Salvation and tragedy: 1798-1881

Portrait of Anna Maria Hunt from Lanhydrock, Cornwall

In 1804 Anna Maria Hunt (1771-1861) married Charles Bagenal Agar, the youngest son of John Agar, 1st Viscount Clifden. It is through this marriage that the Clifden title re-appears later in the lineage of the Lanhydrock family.

Ahead of her time

Anna Maria was a woman ahead of her time. Although she didn’t use Lanhydrock as her main home (she lived next door to her mother in Mayfair), she took a keen interest in her Cornish estates.

She gradually improved Lanhydrock house, installing blinds to protect the pictures and stoves to combat the damp.
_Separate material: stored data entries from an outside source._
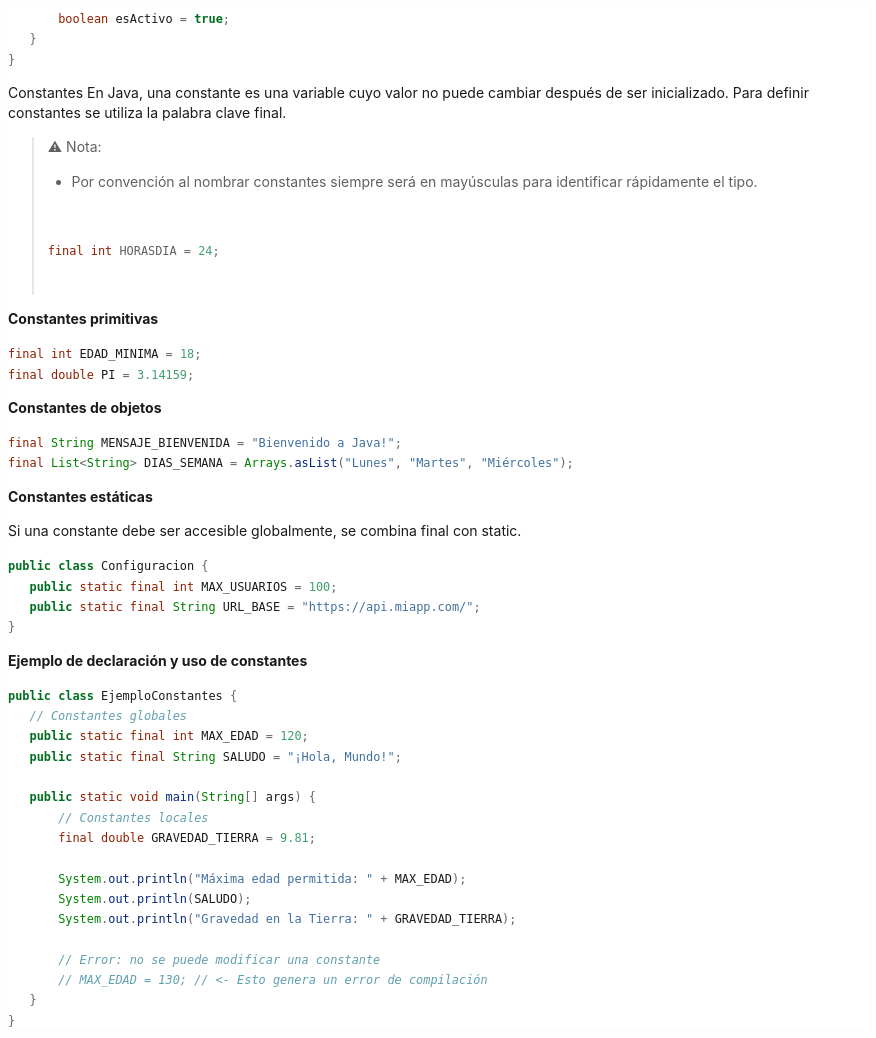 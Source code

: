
 ```java
       boolean esActivo = true;
   }
}
```

Constantes
En Java, una constante es una variable cuyo valor no puede cambiar después de ser
inicializado. Para definir constantes se utiliza la palabra clave final.



>⚠️ Nota:
>- Por convención al nombrar constantes siempre será en mayúsculas para identificar rápidamente el tipo.
> <br>
>
>    ```java
>    final int HORASDIA = 24;
>    ```
> <br>

**Constantes primitivas**

```java
final int EDAD_MINIMA = 18;
final double PI = 3.14159;
```

**Constantes de objetos**

```java
final String MENSAJE_BIENVENIDA = "Bienvenido a Java!";
final List<String> DIAS_SEMANA = Arrays.asList("Lunes", "Martes", "Miércoles");
```

**Constantes estáticas**

Si una constante debe ser accesible globalmente, se combina final con static.

```java
public class Configuracion {
   public static final int MAX_USUARIOS = 100;
   public static final String URL_BASE = "https://api.miapp.com/";
}
```


**Ejemplo de declaración y uso de constantes**

```java
public class EjemploConstantes {
   // Constantes globales
   public static final int MAX_EDAD = 120;
   public static final String SALUDO = "¡Hola, Mundo!";

   public static void main(String[] args) {
       // Constantes locales
       final double GRAVEDAD_TIERRA = 9.81;

       System.out.println("Máxima edad permitida: " + MAX_EDAD);
       System.out.println(SALUDO);
       System.out.println("Gravedad en la Tierra: " + GRAVEDAD_TIERRA);

       // Error: no se puede modificar una constante
       // MAX_EDAD = 130; // <- Esto genera un error de compilación
   }
}
```
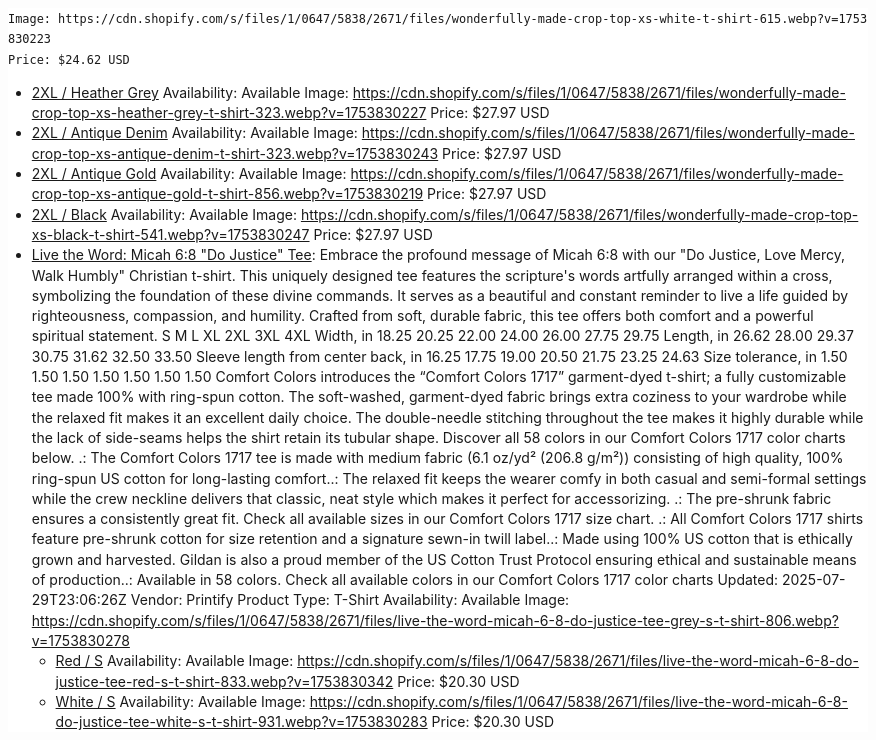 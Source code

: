     Image: https://cdn.shopify.com/s/files/1/0647/5838/2671/files/wonderfully-made-crop-top-xs-white-t-shirt-615.webp?v=1753830223
    Price: $24.62 USD
  - [2XL / Heather Grey](https://faithbloom.co/products/wonderfully-made-crop-top?variant=43337790095439)
    Availability: Available
    Image: https://cdn.shopify.com/s/files/1/0647/5838/2671/files/wonderfully-made-crop-top-xs-heather-grey-t-shirt-323.webp?v=1753830227
    Price: $27.97 USD
  - [2XL / Antique Denim](https://faithbloom.co/products/wonderfully-made-crop-top?variant=43337790128207)
    Availability: Available
    Image: https://cdn.shopify.com/s/files/1/0647/5838/2671/files/wonderfully-made-crop-top-xs-antique-denim-t-shirt-323.webp?v=1753830243
    Price: $27.97 USD
  - [2XL / Antique Gold](https://faithbloom.co/products/wonderfully-made-crop-top?variant=43337790160975)
    Availability: Available
    Image: https://cdn.shopify.com/s/files/1/0647/5838/2671/files/wonderfully-made-crop-top-xs-antique-gold-t-shirt-856.webp?v=1753830219
    Price: $27.97 USD
  - [2XL / Black](https://faithbloom.co/products/wonderfully-made-crop-top?variant=43337790193743)
    Availability: Available
    Image: https://cdn.shopify.com/s/files/1/0647/5838/2671/files/wonderfully-made-crop-top-xs-black-t-shirt-541.webp?v=1753830247
    Price: $27.97 USD
- [Live the Word: Micah 6:8 "Do Justice" Tee](https://faithbloom.co/products/unisex-garment-dyed-t-shirt): Embrace the profound message of Micah 6:8 with our "Do Justice, Love Mercy, Walk Humbly" Christian t-shirt. This uniquely designed tee features the scripture's words artfully arranged within a cross, symbolizing the foundation of these divine commands. It serves as a beautiful and constant reminder to live a life guided by righteousness, compassion, and humility. Crafted from soft, durable fabric, this tee offers both comfort and a powerful spiritual statement. S M L XL 2XL 3XL 4XL Width, in 18.25 20.25 22.00 24.00 26.00 27.75 29.75 Length, in 26.62 28.00 29.37 30.75 31.62 32.50 33.50 Sleeve length from center back, in 16.25 17.75 19.00 20.50 21.75 23.25 24.63 Size tolerance, in 1.50 1.50 1.50 1.50 1.50 1.50 1.50 Comfort Colors introduces the “Comfort Colors 1717” garment-dyed t-shirt; a fully customizable tee made 100% with ring-spun cotton. The soft-washed, garment-dyed fabric brings extra coziness to your wardrobe while the relaxed fit makes it an excellent daily choice. The double-needle stitching throughout the tee makes it highly durable while the lack of side-seams helps the shirt retain its tubular shape. Discover all 58 colors in our Comfort Colors 1717 color charts below. .: The Comfort Colors 1717 tee is made with medium fabric (6.1 oz/yd² (206.8 g/m²)) consisting of high quality, 100% ring-spun US cotton for long-lasting comfort..: The relaxed fit keeps the wearer comfy in both casual and semi-formal settings while the crew neckline delivers that classic, neat style which makes it perfect for accessorizing. .: The pre-shrunk fabric ensures a consistently great fit. Check all available sizes in our Comfort Colors 1717 size chart. .: All Comfort Colors 1717 shirts feature pre-shrunk cotton for size retention and a signature sewn-in twill label..: Made using 100% US cotton that is ethically grown and harvested. Gildan is also a proud member of the US Cotton Trust Protocol ensuring ethical and sustainable means of production..: Available in 58 colors. Check all available colors in our Comfort Colors 1717 color charts
  Updated: 2025-07-29T23:06:26Z
  Vendor: Printify
  Product Type: T-Shirt
  Availability: Available
  Image: https://cdn.shopify.com/s/files/1/0647/5838/2671/files/live-the-word-micah-6-8-do-justice-tee-grey-s-t-shirt-806.webp?v=1753830278
  - [Red / S](https://faithbloom.co/products/unisex-garment-dyed-t-shirt?variant=43337809592399)
    Availability: Available
    Image: https://cdn.shopify.com/s/files/1/0647/5838/2671/files/live-the-word-micah-6-8-do-justice-tee-red-s-t-shirt-833.webp?v=1753830342
    Price: $20.30 USD
  - [White / S](https://faithbloom.co/products/unisex-garment-dyed-t-shirt?variant=43337809625167)
    Availability: Available
    Image: https://cdn.shopify.com/s/files/1/0647/5838/2671/files/live-the-word-micah-6-8-do-justice-tee-white-s-t-shirt-931.webp?v=1753830283
    Price: $20.30 USD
Over the years she was regarded as a ‘conscientious and charitable landlord’. She was always generous towards the miners during the periodic slumps in the tin industry, as well as being benevolent towards her own tenants and staff.

Personal tragedy

The years following her marriage were tinged with personal tragedy. Her eldest son Charles (b1806) dies in 1810; Charles Agar dies of typhoid in 1811 and her youngest son Edward (b1811) dies in 1818.

She remained a widow for the next 50 years, determined to make Lanhydrock a suitable home and provide an income for her sole surviving son, Thomas James.

Lanhydrock at the time Thomas James inherited it
An early drawing of Lanhydrock house

‘The poor man’s friend’

Thomas James Agar (1808-82) took the Robartes name by deed and warrant in 1822. When he came of age in 1829 he began to take some responsibility for the estate.

In 1839 he married Juliana Pole-Carew (1812-81) of Antony House, thus uniting two great Cornish families. The couple only had one child, Thomas Charles Agar-Robartes (1844-1930).

Thomas James continued his mother’s welfare works for the miners in building and maintaining the Miners’ Infirmary in Redruth and endowing several buildings to Cornish board schools. He was the Liberal MP for Bodmin between 1847 and 1868 and was considered in Cornwall to be ‘the poor man’s friend’.

Destruction and death

Continuing his mother’s estate improvements, Thomas James commissioned the celebrated architect George Gilbert Scott to repair the decaying Lanhydrock house.

Sadly, disaster struck in 1881 when a fire destroyed the newly refurbished interiors of the south and west wings. Although both Thomas James and Juliana escaped the fire, Juliana died a few days later from smoke inhalation and shock, and Thomas James (then Lord Robartes) died the following year, reputedly from a broken heart.